JAMMY DODGERS ON THE RUN. By Bowering Sivers. Macmillan Children’s Books pound;9.99

JOSHUA CROSS AND THE QUEEN’S CONJUROR. By Diane Redmond. Wizard Books pound;10

TREAD SOFTLY. By Kate Pennington. Hodder Children’s Books pound;5.99

ANNE BOLEYN AND ME: The diary of Elinor Valjean. By Alison Prince. Scholastic pound;5.99

Robert Dunbar reviews historical fiction for key stages 2 and 3

While much of children’s historical fiction remains characterised by a high seriousness, the past few years have seen the introduction of a cheeky irreverence to the genre. There may be a loss in terms of literary quality but there has undoubtedly been a gain in humour and instant readability.

The Tudor and the Victorian periods seem, in particular, to lend themselves to this new lighthearted approach.

Kaye Umansky in The Silver Spoon of Solomon Snow constructs a quasi-Victorian world to serve as setting for a “foundling”. Here, the child in question is Solomon Snow, growing up in the belief that he is the child of Mr and Mrs Scubbins, who earn a living by taking in washing.

When he learns of his foundling status, the search for his true identity involves a journey to town and provides Umansky with the opportunity to parade in front of us a wonderfully rich range of grotesque characters, drawn from both high and low life, each endowed with an extremely idiosyncratic speech pattern. There are some terrific jokes, verbal and visual, and an ending which few readers will foresee. This is one of those books which must have been as much fun to write as it is to read.
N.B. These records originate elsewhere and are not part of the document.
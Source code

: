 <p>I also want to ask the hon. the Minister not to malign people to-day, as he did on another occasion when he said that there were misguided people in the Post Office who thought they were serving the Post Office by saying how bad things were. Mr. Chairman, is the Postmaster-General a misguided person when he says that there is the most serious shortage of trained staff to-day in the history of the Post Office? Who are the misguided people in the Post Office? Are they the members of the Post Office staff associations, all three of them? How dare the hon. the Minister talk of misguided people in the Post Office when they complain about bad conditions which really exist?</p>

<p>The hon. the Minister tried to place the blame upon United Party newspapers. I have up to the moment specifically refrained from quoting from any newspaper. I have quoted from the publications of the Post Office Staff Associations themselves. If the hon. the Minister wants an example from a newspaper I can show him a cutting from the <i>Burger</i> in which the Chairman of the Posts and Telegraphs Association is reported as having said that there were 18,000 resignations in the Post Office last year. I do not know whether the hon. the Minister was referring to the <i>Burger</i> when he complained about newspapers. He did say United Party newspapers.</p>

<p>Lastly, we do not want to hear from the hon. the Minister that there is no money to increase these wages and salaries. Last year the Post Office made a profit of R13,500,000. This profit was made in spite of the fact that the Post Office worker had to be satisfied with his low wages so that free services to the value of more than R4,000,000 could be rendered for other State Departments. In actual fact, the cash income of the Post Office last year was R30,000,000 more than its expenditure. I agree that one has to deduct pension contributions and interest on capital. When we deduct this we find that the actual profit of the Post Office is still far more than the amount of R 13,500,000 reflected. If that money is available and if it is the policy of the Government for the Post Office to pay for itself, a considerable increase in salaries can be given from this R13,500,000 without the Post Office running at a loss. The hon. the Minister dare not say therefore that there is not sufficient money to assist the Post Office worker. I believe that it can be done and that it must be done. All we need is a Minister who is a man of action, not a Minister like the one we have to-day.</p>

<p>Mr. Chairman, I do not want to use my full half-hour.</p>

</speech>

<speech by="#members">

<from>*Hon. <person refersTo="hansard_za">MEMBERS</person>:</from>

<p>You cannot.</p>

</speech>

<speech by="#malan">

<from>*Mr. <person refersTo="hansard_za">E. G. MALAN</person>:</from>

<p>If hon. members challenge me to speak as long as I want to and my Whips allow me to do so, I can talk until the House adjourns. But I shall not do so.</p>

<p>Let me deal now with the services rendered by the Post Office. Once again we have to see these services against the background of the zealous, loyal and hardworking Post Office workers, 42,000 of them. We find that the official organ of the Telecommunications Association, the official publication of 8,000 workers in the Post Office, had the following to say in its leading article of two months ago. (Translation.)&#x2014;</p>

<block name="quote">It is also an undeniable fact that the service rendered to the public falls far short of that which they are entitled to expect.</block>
There is a great deal of fun also in Bowering Sivers’ Jammy Dodgers on the Run, another foray into the Victorian underworld of thieves, rogues and child-snatchers. Jem, Ned and Billy, the “jammy” Persinski brothers of the title, stray into the murky slums of Seven Dials and encounter one of the most sinister figures of the age, Jim Rippen, known also as the Terror.

While some of the details of their escapades are very gruesome, the overall tone of the story is lightened by some brilliantly executed set pieces.

With Diane Redmond’s Joshua Cross and the Queen’s Conjuror, we move to a time-slip adventure set largely in Tudor times. The “conjuror” is Dr John Dee, a true Renaissance man gripped by an obsessive desire to find the philosopher’s stone. Joshua, our young 21st-century hero, on the run from Leirtod, his father’s long-time enemy, is swept with his friend Dido into the shadowy world of the Elizabethan court, its spies, necromancers and religious zealots. Redmond’s colourful and exciting novel conveys a convincing sense of intrigue and has a stunningly successful episode involving Christopher Marlowe and the first performance of Dr Faustus.

For Elizabethan plotting and intrigue on a rather more serious level we turn to Kate Pennington’s Tread Softly, which focuses on the relationship between Walter Raleigh and a young seamstress called Mary Devereux.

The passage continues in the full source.